The applications of magnetic NPs to label and thus monitor cells have been used to understand cell migration, biodistribution, and proliferation in numerous diseases, such as neurological diseases, myocardial infarction, diabetes, and cancer [135]. For example, in a striatal lesion model for Huntington’s disease, rat MSCs secreting neurotrophic factors (NTFs) were labeled with Feridex NPs and were locally transplanted [136] (figure 3). In the 18 days following injection, the migration pathway and local distribution of cells were revealed through 3D axial gradient echo imaging. The NTF secreting MSCs were found to migrate along the internal capsule toward the striatum (figures 3(A)–(C)). The 3D axial gradient imaging also revealed that migration occurred in all three dimensions, first inferiorly, then medially and anteriorly, and finally laterally arriving at the striatum. When MSCs labeled with USPIO were intraaortally administered into an experimental rat model of acute kidney injury, T2 mapping revealed the immediate accumulation of MSCs in the renal cortex (day 0) and their presence for up to 14 days [65]. A further examination of the liver, spleen, and bone marrow through T2 mapping showed delayed migration to the spleen, liver (day 3–7), and bone marrow. This is an indication of the physiological stem cell homing process. In contrast, in the control animals injected with pure USPIO, the maximum signal reduction and shortening of ${\text{T}}_2^{\ast }$ in the liver and spleen was detected immediately after injection (day 0) due to the accumulation of free circulating iron oxide particles in the cells of RES. Efforts have also been made to quantify the cells by examining the transverse relaxation rate (i.e. R₂) and apparent diffusion coefficient (ADC). For example, Chopp et al tried to evaluate the concentration of Feridex NP-labeled neural progenitor cells with ΔR₂ (difference in R₂ values in the ischemic tissue with and without labeled cells) in a rat stroke model [137]. The gradient echo 3D images found the injected cells at the occipital, parietal, and temporal cortex and in the striatal areas of the ischemic hemisphere five days after injection. Moore et al achieved non-invasive imaging of islet grafts in diabetic mice by labeling the beta cells with magnetic NPs before transplantation [138, 139]. A recent report even monitored vascularization following islet transplantation with dynamic MRI [64, 140].

Figure 3.

Migration of NTF secreting MSCs toward a Quinolinic acid (QA) lesion over time visualized by MRI: (A)–(C) axial two-dimensional T2*-weighted images on days 0, 8, and 18 post-transplantation, respectively. (D) Day 18 high-resolution 100 × 100 × 75 μm³ axial three-dimensional–gradient echo images; the slices are not contiguous. (E) Enlargement of the box in (D). The accumulation can be clearly seen next to hyperintense regions in the image, suggesting that the cells accumulated adjacent to more severely damaged regions. Black circles represent the QA injection mark (shown only on one slice of each time point for convenience; the QA injection mark can be seen in all slices). White circles depict the stem cell transplantation site. White arrows and arrowheads depict the pathway and accumulation sites of the stem cells. (Reproduced from [136] with permission.)

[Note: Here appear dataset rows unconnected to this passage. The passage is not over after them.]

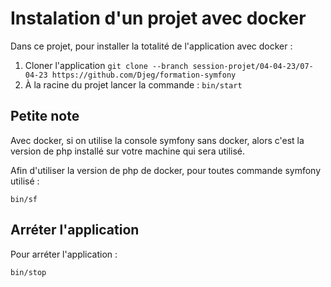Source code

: # Instalation d'un projet avec docker

Dans ce projet, pour installer la totalité de l'application
avec docker :

1. Cloner l'application `git clone --branch session-projet/04-04-23/07-04-23 https://github.com/Djeg/formation-symfony`
2. À la racine du projet lancer la commande : `bin/start`

## Petite note

Avec docker, si on utilise la console symfony sans docker, alors
c'est la version de php installé sur votre machine qui sera utilisé.

Afin d'utiliser la version de php de docker, pour toutes commande
symfony utilisé :

```
bin/sf
```

## Arréter l'application

Pour arréter l'application :

```
bin/stop
```
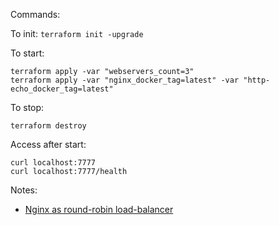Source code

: Commands:

To init:
```terraform init -upgrade```

To start:

```
terraform apply -var "webservers_count=3"
terraform apply -var "nginx_docker_tag=latest" -var "http-echo_docker_tag=latest"
```

To stop:

```terraform destroy```

Access after start:
```
curl localhost:7777
curl localhost:7777/health
```


Notes:
- [Nginx as round-robin load-balancer](http://nginx.org/en/docs/http/load_balancing.html#:~:text=When%20the%20load%20balancing%20method,balancing%20to%20distribute%20the%20requests.)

The safety and convenience of magnetic NP-based MRI tracking have enabled a few early phase clinical trials, including DCs in stage III melanoma patients, neural stem cells in brain-damaged patients, CD34⁺ bone marrow stem cells in patients with chronic spinal cord injury, and islet cells in diabetes patients [135, 141]. The first clinical trial with magnetic NP-labeled cells focused on monitoring cellular vaccine therapy with labeled dendritic cells (DCs) [141]. DCs were transplanted directly into lymph nodes of patients with melanoma and the migration of these cells was serially monitored by MRI through adjacent lymph nodes. The investigators were able to delineate whether labeled cells engrafted into lymph nodes or surrounding subcutaneous fat. In addition, the authors indicated that serial MRI demonstrated that ferumoxide-labeled DCs were cleared from the subcutaneous fat by 30 days after injection. The sensitivity could reach ~2000 DCs per voxel. Another exciting application is to monitor the migration of neural stem cells (NSCs) labeled with Feridex NPs [142]. Cells from patients suffering traumatic brain injury with open head trauma were extracted, placed in culture, and labeled with Feridex NPs. In this early phase trial, patients received intracerebral injections of the labeled NSCs around the area of brain injury. Approximately 50 000 cells were implanted at each site in the brain with up to 10 implantations made per patient. Serial MRIs over the following 10 weeks demonstrated the migration of Feridex NP-labeled neural stem cells from the injection sites into white and gray matter that was not observed in the patient receiving unlabeled cells. They also confirmed that the magnetic signal was from implanted NSCs, not from macrophages that engulfed the labeled NSCs, through double-labeling the NSCs with green fluorescent protein (GFP).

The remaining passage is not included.